How uploaded files appear in DTOs depends on the storage adapter.

DTO generation

For every blob property, Spiderly generates a companion {Property}Data field on the DTO:

// Entity:
public string ProfilePicture { get; set; }

// Generated DTO:
public string ProfilePicture { get; set; }     // storage key or URL
public string ProfilePictureData { get; set; }  // file content for display

What {Property}Data contains

AdapterFormatUsage
DiskStorageServicefilename={key};base64,{data}Decode base64 for display
S3PrivateStorageServicefilename={key};base64,{data}Decode base64 for display
S3PublicStorageServiceFull public URLUse directly as src

In the Angular admin panel, spiderly-file handles this automatically. It uses the [isUrlFileData] input (auto-generated) to determine how to render the preview.

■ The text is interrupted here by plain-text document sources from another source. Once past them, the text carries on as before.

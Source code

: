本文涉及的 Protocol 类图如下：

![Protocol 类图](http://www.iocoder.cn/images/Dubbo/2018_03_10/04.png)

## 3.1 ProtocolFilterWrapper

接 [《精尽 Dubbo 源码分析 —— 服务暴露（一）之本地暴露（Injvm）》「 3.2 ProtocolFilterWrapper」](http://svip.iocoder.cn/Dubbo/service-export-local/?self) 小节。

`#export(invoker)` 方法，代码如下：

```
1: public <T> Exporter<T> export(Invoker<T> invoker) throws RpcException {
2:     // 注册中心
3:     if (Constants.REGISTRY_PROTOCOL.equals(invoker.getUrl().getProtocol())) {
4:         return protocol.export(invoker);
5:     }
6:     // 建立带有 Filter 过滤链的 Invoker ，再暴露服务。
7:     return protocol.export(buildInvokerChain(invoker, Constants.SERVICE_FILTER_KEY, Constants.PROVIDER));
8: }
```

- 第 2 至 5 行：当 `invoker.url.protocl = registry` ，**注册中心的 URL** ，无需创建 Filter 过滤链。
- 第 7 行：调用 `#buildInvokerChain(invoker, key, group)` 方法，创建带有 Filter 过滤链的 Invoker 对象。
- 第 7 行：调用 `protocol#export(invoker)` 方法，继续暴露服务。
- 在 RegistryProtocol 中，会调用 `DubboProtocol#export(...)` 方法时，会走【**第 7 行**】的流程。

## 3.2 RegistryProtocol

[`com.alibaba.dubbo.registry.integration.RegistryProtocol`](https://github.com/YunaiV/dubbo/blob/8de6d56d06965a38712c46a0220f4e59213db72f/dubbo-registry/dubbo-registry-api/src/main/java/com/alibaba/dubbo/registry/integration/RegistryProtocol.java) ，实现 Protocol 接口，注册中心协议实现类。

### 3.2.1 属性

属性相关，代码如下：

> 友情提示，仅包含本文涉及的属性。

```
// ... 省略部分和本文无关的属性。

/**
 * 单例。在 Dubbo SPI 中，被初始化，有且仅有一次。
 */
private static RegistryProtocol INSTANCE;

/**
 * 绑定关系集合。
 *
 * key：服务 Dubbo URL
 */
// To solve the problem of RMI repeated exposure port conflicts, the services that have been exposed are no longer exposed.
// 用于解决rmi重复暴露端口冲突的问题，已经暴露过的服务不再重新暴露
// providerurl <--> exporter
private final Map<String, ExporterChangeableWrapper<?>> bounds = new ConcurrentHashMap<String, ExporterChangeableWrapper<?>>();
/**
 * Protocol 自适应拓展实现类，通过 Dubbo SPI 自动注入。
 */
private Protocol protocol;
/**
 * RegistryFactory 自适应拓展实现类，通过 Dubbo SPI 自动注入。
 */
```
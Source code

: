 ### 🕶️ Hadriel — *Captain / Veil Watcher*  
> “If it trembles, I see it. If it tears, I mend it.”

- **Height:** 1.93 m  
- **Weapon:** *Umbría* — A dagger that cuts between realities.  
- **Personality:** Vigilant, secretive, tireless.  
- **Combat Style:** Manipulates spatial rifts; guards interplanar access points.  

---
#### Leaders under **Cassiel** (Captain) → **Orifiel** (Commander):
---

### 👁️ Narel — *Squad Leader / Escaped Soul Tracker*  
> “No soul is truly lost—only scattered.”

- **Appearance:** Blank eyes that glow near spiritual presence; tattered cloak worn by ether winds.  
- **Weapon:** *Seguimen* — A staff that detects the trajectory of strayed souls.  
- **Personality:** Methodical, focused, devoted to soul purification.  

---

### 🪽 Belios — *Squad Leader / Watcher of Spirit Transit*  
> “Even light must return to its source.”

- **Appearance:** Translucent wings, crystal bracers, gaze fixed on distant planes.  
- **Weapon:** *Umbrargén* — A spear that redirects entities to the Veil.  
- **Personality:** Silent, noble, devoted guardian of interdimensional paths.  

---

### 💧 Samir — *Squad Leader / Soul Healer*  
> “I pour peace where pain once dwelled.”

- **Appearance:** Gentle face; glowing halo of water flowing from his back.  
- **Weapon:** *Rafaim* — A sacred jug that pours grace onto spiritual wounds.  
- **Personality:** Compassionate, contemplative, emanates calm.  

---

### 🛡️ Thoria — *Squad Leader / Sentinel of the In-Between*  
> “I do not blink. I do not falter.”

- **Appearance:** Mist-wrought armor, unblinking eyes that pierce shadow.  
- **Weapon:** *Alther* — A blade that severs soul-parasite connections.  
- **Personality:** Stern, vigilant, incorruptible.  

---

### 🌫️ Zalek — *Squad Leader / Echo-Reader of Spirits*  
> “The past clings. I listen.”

For [S3PublicStorage] properties, the column itself contains the full CDN URL. You can use it directly as an image src without going through the {Property}Data base64 field.

Storage Paths and Orphan Cleanup

All adapters place uploaded blobs under a hierarchical, entity-scoped key:

{EntityName}/{PropertyName}/{ObjectId}/{BlobGuid}.{ext}

Insert flow — staging prefix

When a user uploads a file for an entity that doesn't exist yet (insert), the entity ID is 0. Spiderly routes these uploads to a temporary staging prefix:

{EntityName}/{PropertyName}/_tmp/{UploadGuid}/{BlobGuid}.{ext}

Once the entity is saved and has a real ID, the generated save code calls IFileManager.MoveBlobToEntityPathAsync(...), which copies the blob to its permanent key ({Entity}/{Prop}/{realId}/{BlobGuid}.ext), deletes the staging source, and updates the DB column. The client never sees the staged path.

Configure a storage lifecycle rule to auto-expire objects under the _tmp/ prefix after 7 days (S3/R2 lifecycle rule, etc.). This cleans up uploads that were abandoned before the entity was saved — no cron needed.

Update flow — replace and clean

When a user replaces a file on an existing entity:

  1. User uploads a new file → new key/URL is returned
  2. User saves the entity with the new key/URL
  3. After SaveChangesAsync(), the generated code calls DeleteNonActiveBlobs() on the storage adapter
  4. The adapter lists all files under {Entity}/{Prop}/{id}/ and deletes everything except the active file

This design is intentional — files are uploaded before the entity is saved (so the upload endpoint works independently). Cleanup only happens at save time, which means refreshing the page without saving won't lose the old file.